Black Fingernails and Calluses

By Mark Cote

Every old man wants to tell the story of when he was somebody. When he knew what to do, where to be and when. When he had a routine to his day, even had a title at the job he spent more than half his life at. These are the days he recalls. When he and his bride were young, there were kids to raise, bills to pay. Work to do. Things to fix.

When I was a young boy, men smelled like men. They had nose hair, ear hair, bushy eyebrows. Had names like Gus, Roger, Al. Smoked cigars, played cards and drank beer in brown glass quart bottles. Whatever was the cheapest. Schlitz and Old    Milwaukee. Bowled on a Friday night league. Had their own balls and shoes. Worked blue collar jobs. Drove Ford trucks and Chevy cars. Had wives named     Betty, Marie, Lorraine.

They didn’t talk much. Didn’t have much to say. If something broke, they fixed it.  Electrical, plumbing, carpentry, they did it all. No one could afford to hire a repairman. It was unheard of. What self-respecting man invited another man into his house to fix his problems? Spent Saturdays working on the house. Sundays were for church. When the car needed brakes or an oil change, they worked in the driveway or on the street in front of the house with parts they got at the junkyard, stripping them off old wrecks with their own tools. My grandfather, Herman (everyone called him Hank) worked as a mechanic at the local Army base. I remember his hands always dirty. Black fingernails and calluses.

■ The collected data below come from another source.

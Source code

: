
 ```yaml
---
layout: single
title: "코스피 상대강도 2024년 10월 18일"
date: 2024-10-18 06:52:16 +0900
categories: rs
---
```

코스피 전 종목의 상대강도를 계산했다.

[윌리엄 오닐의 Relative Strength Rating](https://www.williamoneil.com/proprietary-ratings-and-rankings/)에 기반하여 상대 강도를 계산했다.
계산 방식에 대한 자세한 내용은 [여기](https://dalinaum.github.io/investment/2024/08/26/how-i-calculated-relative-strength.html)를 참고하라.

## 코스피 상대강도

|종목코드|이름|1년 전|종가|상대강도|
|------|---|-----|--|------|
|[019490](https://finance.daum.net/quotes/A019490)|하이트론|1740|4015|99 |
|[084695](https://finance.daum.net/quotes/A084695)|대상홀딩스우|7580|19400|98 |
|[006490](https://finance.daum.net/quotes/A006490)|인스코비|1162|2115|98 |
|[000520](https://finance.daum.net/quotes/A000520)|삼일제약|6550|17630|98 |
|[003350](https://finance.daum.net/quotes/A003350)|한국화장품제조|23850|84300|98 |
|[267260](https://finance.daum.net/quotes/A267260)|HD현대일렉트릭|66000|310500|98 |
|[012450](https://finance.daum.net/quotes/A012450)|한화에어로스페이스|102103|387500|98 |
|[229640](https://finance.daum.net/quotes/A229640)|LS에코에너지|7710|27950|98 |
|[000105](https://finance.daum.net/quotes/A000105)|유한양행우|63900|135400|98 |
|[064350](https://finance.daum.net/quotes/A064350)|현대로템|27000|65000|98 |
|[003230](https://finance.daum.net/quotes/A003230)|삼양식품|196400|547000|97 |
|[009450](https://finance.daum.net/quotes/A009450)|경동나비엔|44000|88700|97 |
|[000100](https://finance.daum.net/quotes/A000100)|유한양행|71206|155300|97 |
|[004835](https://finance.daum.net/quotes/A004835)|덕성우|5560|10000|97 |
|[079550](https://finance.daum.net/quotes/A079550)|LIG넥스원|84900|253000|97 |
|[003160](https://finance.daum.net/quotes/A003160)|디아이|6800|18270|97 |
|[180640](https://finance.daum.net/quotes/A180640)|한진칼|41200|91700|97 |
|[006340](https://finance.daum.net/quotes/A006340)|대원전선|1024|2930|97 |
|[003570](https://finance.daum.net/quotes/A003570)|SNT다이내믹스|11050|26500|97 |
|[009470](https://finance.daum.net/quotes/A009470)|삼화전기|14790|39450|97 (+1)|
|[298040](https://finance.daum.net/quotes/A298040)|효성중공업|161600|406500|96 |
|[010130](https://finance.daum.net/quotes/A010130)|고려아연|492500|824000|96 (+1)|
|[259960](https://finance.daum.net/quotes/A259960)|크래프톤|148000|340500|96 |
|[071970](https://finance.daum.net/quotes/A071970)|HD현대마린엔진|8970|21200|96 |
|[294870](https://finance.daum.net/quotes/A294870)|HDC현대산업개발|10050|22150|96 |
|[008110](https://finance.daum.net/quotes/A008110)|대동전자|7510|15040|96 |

They built garages in backyards with cinder blocks bought a few at a time when they could afford them, mixing cement by hand in a wheelbarrow using the garden hose, an old trowel and hoe. They never stopped.

My father was no different. From the time I was eight I was his flashlight holder when he was working on something.

“Hold this. Point it over here. Jesus Christ hold still. Give me that! Go get me a pair of plyers”.

Lots of swearing, four or five trips to Sears Roebuck. Every project. Every time.

When my mother decided she wanted a family room with a fireplace as an addition off the kitchen, my father got the shovel out of the shed and dug the foundation by hand. He mixed the cement one bag at a time in a wheelbarrow, poured it, built a 24 x 20 family room using 10-inch pine boards from the lumber mill a few towns away. Every board, every nail, every window, every detail, after work and on the weekends. By himself. With me holding the flashlight. The only thing he didn’t do     was build the fireplace. For that my mother insisted on professionals.

*****

Mark A. Cote was born, raised and still lives in the Highlands neighborhood of Lowell Ma with his wife Donna and a Guinea Pig named Houdini. A motorcycle enthusiast and Professor of Sociology, Mark’s writing includes short stories, social and political satire and commentary.

One Response to Black Fingernails and Calluses

  1. Jack McDonough says:

    This story is wonderfully evocative. My father was one of those men. He built our garage himself with the help of friends. I don’t remember where the lumber came from but most of it wasn’t new. That building served for years without clapboards. I don’t remember that project — but there was always an endless list of “projects.” (A vanity table for my mother; a shower in the cellar; a bookcase for my room.) Those were the days, my friend.